WORK TO COMPLETE. Among the entries, which lines carry the string "Daya"? Copy each of them.

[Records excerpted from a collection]
* * * * * * * * *
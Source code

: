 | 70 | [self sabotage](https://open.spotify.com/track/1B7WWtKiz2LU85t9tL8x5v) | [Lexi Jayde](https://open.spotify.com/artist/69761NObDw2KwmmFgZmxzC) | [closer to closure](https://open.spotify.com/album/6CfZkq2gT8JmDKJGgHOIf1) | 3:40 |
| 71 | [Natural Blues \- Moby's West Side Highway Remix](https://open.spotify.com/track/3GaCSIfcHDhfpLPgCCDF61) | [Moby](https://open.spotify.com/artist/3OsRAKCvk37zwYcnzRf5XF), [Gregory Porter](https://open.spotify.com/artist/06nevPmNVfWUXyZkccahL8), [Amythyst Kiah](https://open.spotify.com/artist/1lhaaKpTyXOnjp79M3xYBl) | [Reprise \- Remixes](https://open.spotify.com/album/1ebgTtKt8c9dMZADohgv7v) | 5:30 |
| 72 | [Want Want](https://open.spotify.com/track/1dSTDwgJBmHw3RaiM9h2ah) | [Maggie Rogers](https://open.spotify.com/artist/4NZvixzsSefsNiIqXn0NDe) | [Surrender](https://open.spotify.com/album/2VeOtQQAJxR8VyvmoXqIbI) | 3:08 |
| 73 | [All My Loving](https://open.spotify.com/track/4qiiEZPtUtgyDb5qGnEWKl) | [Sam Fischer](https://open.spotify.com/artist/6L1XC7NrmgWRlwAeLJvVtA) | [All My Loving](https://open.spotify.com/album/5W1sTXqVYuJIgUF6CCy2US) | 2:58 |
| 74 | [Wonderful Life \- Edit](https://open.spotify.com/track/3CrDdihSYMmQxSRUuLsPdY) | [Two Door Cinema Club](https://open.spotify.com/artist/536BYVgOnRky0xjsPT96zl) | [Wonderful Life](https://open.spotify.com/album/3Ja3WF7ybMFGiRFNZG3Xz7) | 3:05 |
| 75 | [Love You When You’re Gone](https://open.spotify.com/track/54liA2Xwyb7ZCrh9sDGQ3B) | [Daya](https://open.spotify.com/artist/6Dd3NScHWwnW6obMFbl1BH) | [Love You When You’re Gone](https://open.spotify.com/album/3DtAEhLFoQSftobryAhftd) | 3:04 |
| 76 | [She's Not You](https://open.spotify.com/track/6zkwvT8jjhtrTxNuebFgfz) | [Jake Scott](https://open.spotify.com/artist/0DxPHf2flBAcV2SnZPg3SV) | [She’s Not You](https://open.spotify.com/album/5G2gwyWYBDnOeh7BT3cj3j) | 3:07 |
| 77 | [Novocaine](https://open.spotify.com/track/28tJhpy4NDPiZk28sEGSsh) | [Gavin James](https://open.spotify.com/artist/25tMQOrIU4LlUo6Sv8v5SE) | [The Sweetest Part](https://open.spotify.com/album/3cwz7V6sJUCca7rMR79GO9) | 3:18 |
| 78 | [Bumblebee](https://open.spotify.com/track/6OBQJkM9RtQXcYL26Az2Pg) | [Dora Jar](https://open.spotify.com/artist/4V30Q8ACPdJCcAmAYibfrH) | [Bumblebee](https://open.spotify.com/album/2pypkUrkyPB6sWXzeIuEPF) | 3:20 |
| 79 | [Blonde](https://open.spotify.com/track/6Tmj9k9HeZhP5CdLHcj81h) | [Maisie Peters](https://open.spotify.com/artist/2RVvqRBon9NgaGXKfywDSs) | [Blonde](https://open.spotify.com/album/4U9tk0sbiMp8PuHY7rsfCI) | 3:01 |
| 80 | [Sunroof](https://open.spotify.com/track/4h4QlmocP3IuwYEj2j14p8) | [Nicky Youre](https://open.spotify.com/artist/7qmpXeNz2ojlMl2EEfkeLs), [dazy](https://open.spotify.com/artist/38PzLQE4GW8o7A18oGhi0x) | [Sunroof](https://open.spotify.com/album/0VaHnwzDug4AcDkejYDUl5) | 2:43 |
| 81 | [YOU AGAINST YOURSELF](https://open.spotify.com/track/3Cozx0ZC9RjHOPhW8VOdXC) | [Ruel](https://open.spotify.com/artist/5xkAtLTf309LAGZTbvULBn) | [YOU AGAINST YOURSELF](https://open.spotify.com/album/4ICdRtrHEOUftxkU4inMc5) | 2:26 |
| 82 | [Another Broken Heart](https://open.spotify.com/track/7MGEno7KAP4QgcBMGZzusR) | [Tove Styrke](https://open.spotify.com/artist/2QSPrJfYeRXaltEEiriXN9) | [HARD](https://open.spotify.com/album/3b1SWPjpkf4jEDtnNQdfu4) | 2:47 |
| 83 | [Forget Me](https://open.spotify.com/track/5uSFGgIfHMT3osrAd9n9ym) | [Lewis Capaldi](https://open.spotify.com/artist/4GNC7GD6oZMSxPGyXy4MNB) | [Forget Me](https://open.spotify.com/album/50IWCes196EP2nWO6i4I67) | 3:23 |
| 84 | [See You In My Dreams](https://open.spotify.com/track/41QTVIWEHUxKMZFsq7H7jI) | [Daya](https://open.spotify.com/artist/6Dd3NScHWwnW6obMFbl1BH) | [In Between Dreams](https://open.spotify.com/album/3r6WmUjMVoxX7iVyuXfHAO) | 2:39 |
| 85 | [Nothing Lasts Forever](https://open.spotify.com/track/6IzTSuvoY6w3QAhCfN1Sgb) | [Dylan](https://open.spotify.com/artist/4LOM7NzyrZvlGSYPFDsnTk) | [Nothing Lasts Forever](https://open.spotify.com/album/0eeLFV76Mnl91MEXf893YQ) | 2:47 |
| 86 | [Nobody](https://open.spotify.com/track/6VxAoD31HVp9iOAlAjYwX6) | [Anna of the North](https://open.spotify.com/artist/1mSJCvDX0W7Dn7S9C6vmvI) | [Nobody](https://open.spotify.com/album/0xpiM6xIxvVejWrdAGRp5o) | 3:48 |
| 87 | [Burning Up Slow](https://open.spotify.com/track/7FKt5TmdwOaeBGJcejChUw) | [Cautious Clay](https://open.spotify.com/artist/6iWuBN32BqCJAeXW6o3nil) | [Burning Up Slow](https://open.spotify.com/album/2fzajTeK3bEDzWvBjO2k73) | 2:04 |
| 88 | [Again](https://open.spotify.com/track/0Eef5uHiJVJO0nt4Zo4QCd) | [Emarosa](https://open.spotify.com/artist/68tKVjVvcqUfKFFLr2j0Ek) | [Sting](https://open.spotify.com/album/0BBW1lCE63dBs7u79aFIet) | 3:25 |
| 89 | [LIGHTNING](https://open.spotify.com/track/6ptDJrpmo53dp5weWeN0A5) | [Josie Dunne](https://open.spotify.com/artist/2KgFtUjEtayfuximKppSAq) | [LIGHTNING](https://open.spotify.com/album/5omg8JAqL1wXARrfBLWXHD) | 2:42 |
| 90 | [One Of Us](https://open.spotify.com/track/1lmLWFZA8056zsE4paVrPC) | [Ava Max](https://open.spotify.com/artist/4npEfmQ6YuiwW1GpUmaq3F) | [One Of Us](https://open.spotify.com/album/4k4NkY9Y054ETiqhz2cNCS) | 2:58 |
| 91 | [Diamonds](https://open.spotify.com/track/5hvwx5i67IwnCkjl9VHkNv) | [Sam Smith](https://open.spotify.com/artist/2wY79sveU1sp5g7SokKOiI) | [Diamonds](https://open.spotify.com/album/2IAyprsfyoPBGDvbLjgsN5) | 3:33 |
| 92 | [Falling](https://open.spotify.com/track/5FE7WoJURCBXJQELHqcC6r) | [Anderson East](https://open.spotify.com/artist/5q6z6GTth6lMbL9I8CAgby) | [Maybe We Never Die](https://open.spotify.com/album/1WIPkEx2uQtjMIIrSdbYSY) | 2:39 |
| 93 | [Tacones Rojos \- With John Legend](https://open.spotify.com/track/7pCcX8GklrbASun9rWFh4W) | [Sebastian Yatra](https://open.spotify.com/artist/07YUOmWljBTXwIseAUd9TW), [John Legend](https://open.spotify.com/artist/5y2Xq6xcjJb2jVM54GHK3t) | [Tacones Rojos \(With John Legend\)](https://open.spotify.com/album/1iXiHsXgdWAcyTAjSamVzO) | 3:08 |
* * * * * * * * *
EXERCISE RESULT.
| 75 | [Love You When You’re Gone](https://open.spotify.com/track/54liA2Xwyb7ZCrh9sDGQ3B) | [Daya](https://open.spotify.com/artist/6Dd3NScHWwnW6obMFbl1BH) | [Love You When You’re Gone](https://open.spotify.com/album/3DtAEhLFoQSftobryAhftd) | 3:04 |
| 84 | [See You In My Dreams](https://open.spotify.com/track/41QTVIWEHUxKMZFsq7H7jI) | [Daya](https://open.spotify.com/artist/6Dd3NScHWwnW6obMFbl1BH) | [In Between Dreams](https://open.spotify.com/album/3r6WmUjMVoxX7iVyuXfHAO) | 2:39 |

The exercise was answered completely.